Speculators is a unified library for building, training and storing speculative decoding algorithms for large language model (LLM) inference, including in frameworks like vLLM. Speculative decoding is a lossless technique that speeds up LLM inference by using a smaller, faster draft model (i.e "the speculator") to propose tokens, which are then verified by the larger base model, reducing latency without compromising output quality. The speculator intelligently drafts multiple tokens ahead of time, and the base model verifies them in a single forward pass. This approach boosts performance without sacrificing output quality, as every accepted token is guaranteed to match what the main model would have generated on its own.

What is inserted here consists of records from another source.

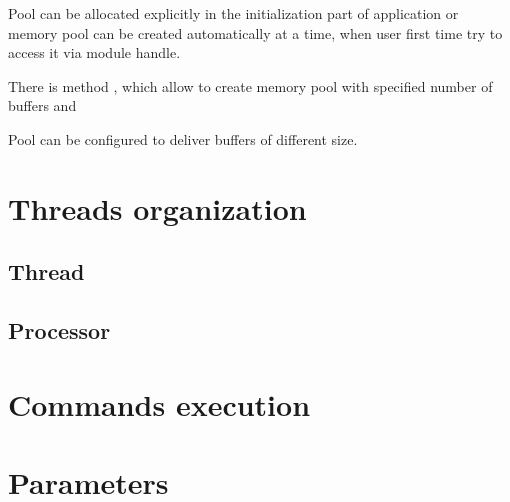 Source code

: Pool can be allocated explicitly in the initialization part of application
or memory pool can be created automatically at a time, when user first time 
try to access it via module handle. 

There is method , which allow to 
create memory pool with specified number of buffers and  
 
   

Pool can be configured to deliver buffers of different size. 





\section{Threads organization}

\subsection{Thread}

\subsection{Processor}



\section{Commands execution}


\section{Parameters}
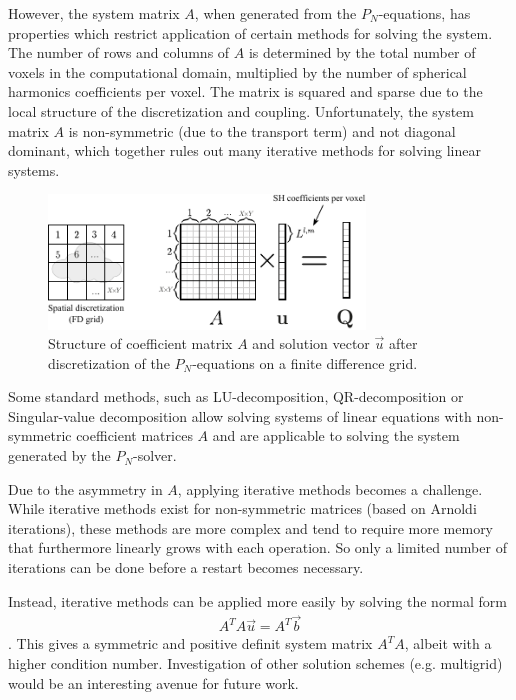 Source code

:However, the system matrix $A$, when generated from the $P_N$-equations, has properties which restrict application of certain methods for solving the system. The number of rows and columns of $A$ is determined by the total number of voxels in the computational domain, multiplied by the number of spherical harmonics coefficients per voxel. The matrix is squared and sparse due to the local structure of the discretization and coupling. Unfortunately, the system matrix $A$ is non-symmetric (due to the transport term) and not diagonal dominant, which together rules out many iterative methods for solving linear systems.
\begin{figure}[h]
\centering
\includegraphics[width=0.75\textwidth]{04_pn_method/figures/fig_matrix_layout.pdf}
\caption{Structure of coefficient matrix $A$ and solution vector $\vec{u}$ after discretization of the $P_N$-equations on a finite difference grid.}
\label{fig:pn_matrix_layout}
\end{figure}

Some standard methods, such as LU-decomposition, QR-decomposition or Singular-value decomposition allow solving systems of linear equations with non-symmetric coefficient matrices $A$ and are applicable to solving the system generated by the $P_N$-solver. 

Due to the asymmetry in $A$, applying iterative methods becomes a challenge. While iterative methods exist for non-symmetric matrices (based on Arnoldi iterations), these methods are more complex and tend to require more memory that furthermore linearly grows with each operation. So only a limited number of iterations can be done before a restart becomes necessary.

Instead, iterative methods can be applied more easily by solving the normal form
\begin{align}
A^TA\vec{u} = A^T\vec{b}
\end{align}. This gives a symmetric and positive definit system matrix $A^TA$, albeit with a higher condition number. Investigation of other solution schemes (e.g. multigrid) would be an interesting avenue for future work.

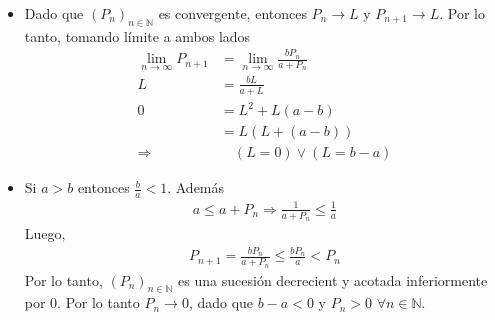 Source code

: \documentclass[12pt]{book}
\begin{document}
\begin{itemize}
    \item[\textbf{a)}] Dado que $(P_n)_{n \in \mathbb{N}}$ es convergente, entonces $P_n \to L$ y $P_{n+1} \to L$. Por lo tanto, tomando límite a ambos lados
    \begin{align*}
        \lim_{n \to \infty} P_{n+1}&= \lim_{n \to \infty} \frac{b P_n}{a+ P_n} \\
        L&=\frac{bL}{a+L} \\
        0&=L^2+L(a-b) \\
        &=L(L+(a-b)) \\
        \Longrightarrow& \quad (L=0) \vee (L=b-a)
    \end{align*}

    \item[\textbf{b)}] Si $a>b$ entonces $\displaystyle\frac{b}{a}<1$. Además
    \begin{align*}
        a \leq a+ P_n \Longrightarrow \frac{1}{a+P_n} \leq \frac{1}{a}
    \end{align*}
    Luego,
    \begin{align*}
        P_{n+1}= \frac{bP_n}{a+P_n} \leq \frac{bP_n}{a} < P_n
    \end{align*}
    Por lo tanto, $(P_n)_{n \in \mathbb{N}}$ es una sucesión decrecient y acotada inferiormente por 0. Por lo tanto $P_n \to 0$, dado que $b-a <0$ y $P_n >0$ $\forall n \in \mathbb{N}$.


\end{itemize}
\end{document}
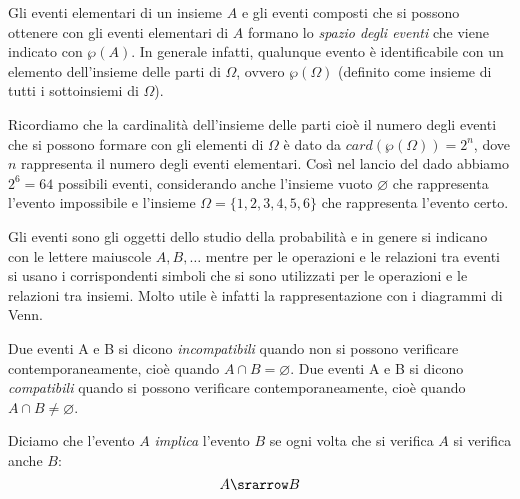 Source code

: Gli eventi elementari di un insieme \(A\) e gli eventi composti che si 
possono ottenere con gli eventi elementari di \(A\) formano lo \emph{spazio 
degli eventi} che viene indicato con \(\wp (A)\). 
In generale infatti, qualunque evento è identificabile con
un elemento dell'insieme delle parti di \(\Omega\), ovvero \(\wp (\Omega )\) 
(definito come insieme di tutti i sottoinsiemi di \(\Omega\)).

\begin{osservazione}
 Ricordiamo che la cardinalità dell'insieme delle parti cioè il numero 
degli eventi che si possono formare con gli elementi di \(\Omega \) è dato da 
\(\mathit{card}(\wp (\Omega ))=2^n\), dove \(n\) rappresenta il numero degli 
eventi elementari. 
Così nel lancio del dado abbiamo \(2^6=64\) possibili eventi, 
considerando anche l'insieme vuoto \(\varnothing \) che rappresenta l'evento 
impossibile e l'insieme \(\Omega =\{1,2,3,4,5,6\}\) che rappresenta l'evento 
certo.
\end{osservazione}

\vspace{.5em}
Gli eventi sono gli oggetti dello studio della probabilità e in genere si 
indicano con le lettere maiuscole \(A,B,\ldots \) mentre per le operazioni e 
le relazioni tra eventi si usano i corrispondenti simboli che si sono 
utilizzati per le operazioni e le relazioni tra insiemi. Molto utile è 
infatti la rappresentazione con i diagrammi di Venn. 

\begin{definizione}
Due eventi A e B si dicono \emph{incompatibili} quando non si possono 
verificare 
contemporaneamente, cioè quando \(A\cap B=\varnothing \).
Due eventi A e B si dicono \emph{compatibili} quando si possono verificare 
contemporaneamente, cioè quando \(A\cap B\neq \varnothing \).
\end{definizione}


\begin{definizione}
Diciamo che l'evento \(A\) \emph{implica} l'evento \(B\) se ogni volta che si 
verifica \(A\) si verifica anche \(B\):
\[A \srarrow B\]
\end{definizione}


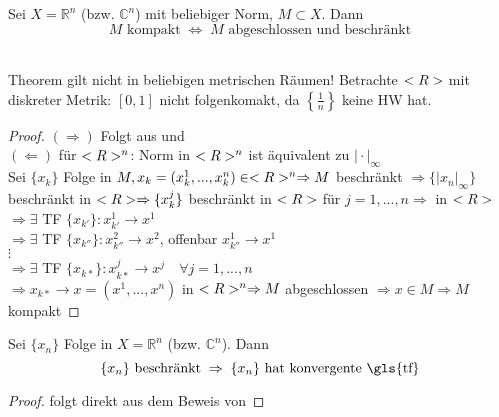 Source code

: \begin{theorem}
	Sei $X=\mathbb{R}^n$ (bzw. $\mathbb{C}^n$) mit beliebiger Norm, $M\subset X$. Dann \[ M \text{ kompakt} \;\Leftrightarrow\; M \text{ abgeschlossen und beschränkt} \] \\
	
	\begin{boldenvironment}[Warnung]
		Theorem gilt nicht in beliebigen metrischen Räumen! Betrachte $<R>$ mit diskreter Metrik: $[0,1]$ nicht folgenkomakt, da $\left\lbrace \frac{1}{n}\right\rbrace$ keine HW hat.
	\end{boldenvironment}
\end{theorem}
\begin{proof}
	$(\Rightarrow)$ Folgt aus  und  \\
	$(\Leftarrow)$ für $<R>^n$: Norm in $<R>^n$ ist äquivalent zu $\vert\cdot\vert_\infty$ \\
	Sei $\{x_k\}$ Folge in $M, x_k=(x^1_k,...,x^n_k)\in <R>^n\Rightarrow M$ beschränkt $\Rightarrow \{\vert x_n\vert_\infty\}$ beschränkt in $<R>\Rightarrow \{x^j_k\}$ beschränkt in $<R>$ für $j=1,...,n\Rightarrow$  in $<R>$ \\
	$\Rightarrow\exists$ TF $\{x_{k'}\}:x^1_{k'}\to x^1$ \\
	$\Rightarrow\exists$ TF $\{x_{k''}\}:x^2_{k''}\to x^2$, offenbar $x^1_{k''}\to x^1$ \\
	$\vdots$ \\
	$\Rightarrow\exists$ TF $\{x_{k*}\}:x^j_{k*}\to x^j\quad\forall j=1,...,n$ \\
	$\Rightarrow x_{k*}\to x=(x^1,...,x^n)$ in $<R>^n\Rightarrow M$ abgeschlossen $\Rightarrow x\in M\Rightarrow M$ kompakt
\end{proof}

\begin{conclusion}
	Sei $\{x_n\}$ Folge in $X=\mathbb{R}^n$ (bzw. $\mathbb{C}^n$). Dann \[ \{x_n\}\text{ beschränkt} \;\Rightarrow \; \{x_n\} \text{ hat konvergente \gls{tf}}\]
\end{conclusion}
\begin{proof}
	folgt direkt aus dem Beweis von 
\end{proof}

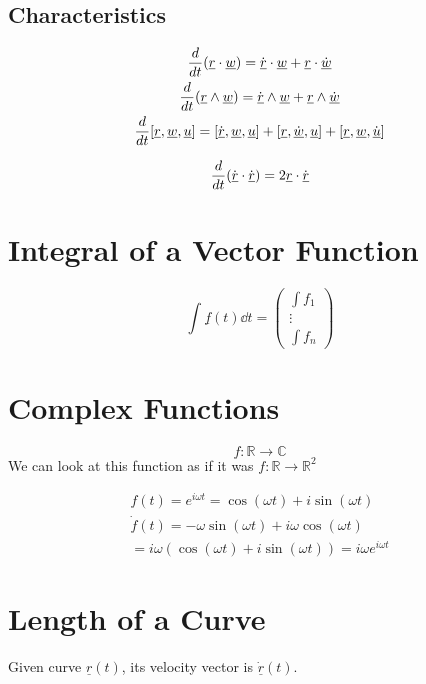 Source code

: \documentclass[00_complete]{subfiles}
\begin{document}
\subsection{Characteristics}
\begin{gather}
    \dv{t}(\underline r \cdot \underline w) = \dot{\underline r} \cdot
    \underline w + \underline r \cdot \dot{\underline w} \\
    \dv{t}(\underline r \land \underline w) = \dot{\underline r} \land
    \underline w + \underline r \land \dot{\underline w} \\
    \dv{t}[\underline r, \underline w, \underline u] = [\dot{\underline r},
    \underline w, \underline u] + [\underline r, \dot{\underline w}, \underline
    u] + [\underline r, \underline w, \dot{\underline u}]
\end{gather}
\begin{example}
    $$\dv{t}(\dot{\underline r}\cdot \dot{\underline r}) = 2\underline r \cdot
    \dot{\underline r}$$
\end{example}
\section{Integral of a Vector Function}
\begin{definition}
    $$\int \underline f(t)\dd{t} = \begin{pmatrix}
        \int f_1 \\ \vdots \\ \int f_n
    \end{pmatrix}$$
\end{definition}
\section{Complex Functions}
$$f: \mathbb{R} \to \mathbb{C}$$
We can look at this function as if it was $f: \mathbb{R} \to \mathbb{R}^2$
\begin{example}
\begin{gather*}
    f(t)=e^{i\omega t} = \cos(\omega t) + i\sin(\omega t) \\
    \dot f(t) = - \omega \sin(\omega t) + i \omega \cos(\omega t) \\
    =i\omega(\cos(\omega t) + i\sin(\omega t)) = i \omega e^{i \omega t}
\end{gather*}
\end{example}
\section{Length of a Curve}
Given curve $\underline r(t)$, its velocity vector is $\dot{\underline r}(t)$.
\end{document}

Speculators standardizes this process by providing a productionized end-to-end framework to train draft models with reusable formats and tools. Trained models can seamlessly run in vLLM, enabling the deployment of speculative decoding in production-grade inference servers.

Speculators user flow diagram

Key Features

  • Offline Training Data Generation using vLLM: Enable the generation of hidden states using vLLM. Data samples are saved to disk and can be used for draft model training.
  • Draft Model Training Support: E2E training support of single and multi-layer draft models. Training is supported for both non-MoE and MoE models. VL Training is coming soon.
  • Standardized, Extensible Format: Provides a Hugging Face-compatible format for defining speculative models, with tools to convert from external research repositories into a standard speculators format for easy adoption.
  • Seamless vLLM Integration: Built for direct deployment into vLLM, enabling low-latency, production-grade inference with minimal overhead.

Quick Start

To try out a speculative decoding model you can get started by running a pre-made one with vLLM. After installing vLLM, run:

vllm serve RedHatAI/Qwen3-8B-speculator.eagle3

(Or choose another model from the RedHatAI/speculator-models collection.)

Behind the scenes, this is reading the model from Hugging Face, parsing the speculators_config and setting up both the speculator and verifier models to run together.

To create a speculative decoding model for a different verifier model there are two approaches you can choose:

  1. Train a new speculative decoding model (instructions)(examples).
  2. Convert an existing model from a third-party library to the Speculators format for easy deployment with vLLM (instructions) (examples).